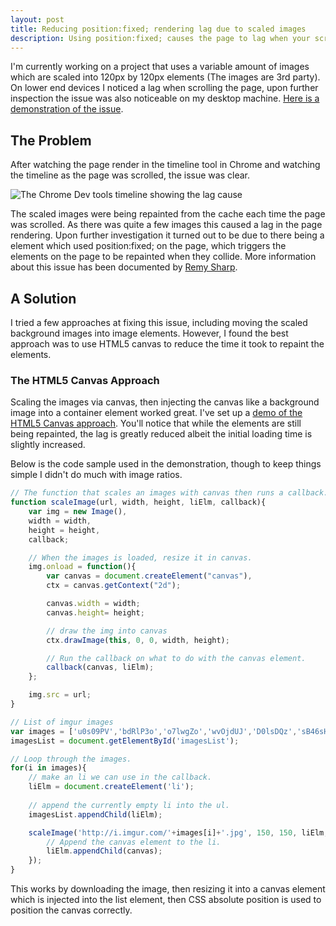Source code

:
 ```yaml
---
layout: post
title: Reducing position:fixed; rendering lag due to scaled images
description: Using position:fixed; causes the page to lag when your scrolling, scaled images make this issues worse. Here is a fix to make it less noticeable.
---
```

I'm currently working on a project that uses a variable amount of images which are scaled into 120px by 120px elements (The images are 3rd party). On lower end devices I noticed a lag when scrolling the page, upon further inspection the issue was also noticeable on my desktop machine. [Here is a demonstration of the issue](/2013/08/18/fixed-position-scroll-lag.html).

## The Problem
After watching the page render in the timeline tool in Chrome and watching the timeline as the page was scrolled, the issue was clear. 

![The Chrome Dev tools timeline showing the lag cause](/uploads/2013/08/18/timeine-repainting.jpg)

The scaled images were being repainted from the cache each time the page was scrolled. As there was quite a few images this caused a lag in the page rendering. Upon further investigation it turned out to be due to there being a element which used position:fixed; on the page, which triggers the elements on the page to be repainted when they collide. More information about this issue has been documented by <a href="http://remysharp.com/2012/05/24/issues-with-position-fixed-scrolling-on-ios/">Remy Sharp</a>.

## A Solution
I tried a few approaches at fixing this issue, including moving the scaled background images into image elements. However, I found the best approach was to use HTML5 canvas to reduce the time it took to repaint the elements.

### The HTML5 Canvas Approach
Scaling the images via canvas, then injecting the canvas like a background image into a container element worked great. I've set up a [demo of the HTML5 Canvas approach](/2013/08/18/fixed-position-scroll-lag-html5-canvas-solution.html). You'll notice that while the elements are still being repainted, the lag is greatly reduced albeit the initial loading time is slightly increased. 

Below is the code sample used in the demonstration, though to keep things simple I didn't do much with image ratios.

```javascript
// The function that scales an images with canvas then runs a callback.
function scaleImage(url, width, height, liElm, callback){
	var img = new Image(),
	width = width,
	height = height,
	callback;

	// When the images is loaded, resize it in canvas.
	img.onload = function(){
		var canvas = document.createElement("canvas"),
        ctx = canvas.getContext("2d");

        canvas.width = width;
        canvas.height= height;

        // draw the img into canvas
        ctx.drawImage(this, 0, 0, width, height);

        // Run the callback on what to do with the canvas element.
        callback(canvas, liElm);
	};

	img.src = url;
}

// List of imgur images
var images = ['u0s09PV','bdRlP3o','o7lwgZo','wvOjdUJ','D0lsDQz','sB46sHZ','nvRcyJM'],
imagesList = document.getElementById('imagesList');

// Loop through the images.
for(i in images){
	// make an li we can use in the callback.
	liElm = document.createElement('li');
	
	// append the currently empty li into the ul.
	imagesList.appendChild(liElm);

	scaleImage('http://i.imgur.com/'+images[i]+'.jpg', 150, 150, liElm, function(canvas, liElm){
		// Append the canvas element to the li.
		liElm.appendChild(canvas);
	});
}
```

This works by downloading the image, then resizing it into a canvas element which is injected into the list element, then CSS absolute position is used to position the canvas correctly. 
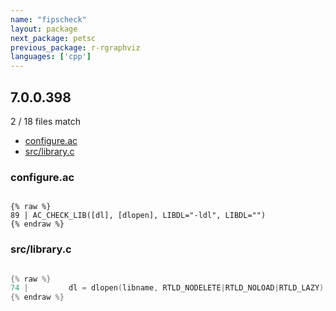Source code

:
 ```yaml
---
name: "fipscheck"
layout: package
next_package: petsc
previous_package: r-rgraphviz
languages: ['cpp']
---
```

## 7.0.0.398
2 / 18 files match

 - [configure.ac](#configureac)
 - [src/library.c](#srclibraryc)

### configure.ac

```

{% raw %}
89 | AC_CHECK_LIB([dl], [dlopen], LIBDL="-ldl", LIBDL="")
{% endraw %}

```
### src/library.c

```cpp

{% raw %}
74 |         dl = dlopen(libname, RTLD_NODELETE|RTLD_NOLOAD|RTLD_LAZY);
{% endraw %}

```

» Exercise instructions
Only lines holding the word "library" are wanted, so copy each of them from the records above.

» Task solution
 - [src/library.c](#srclibraryc)
### src/library.c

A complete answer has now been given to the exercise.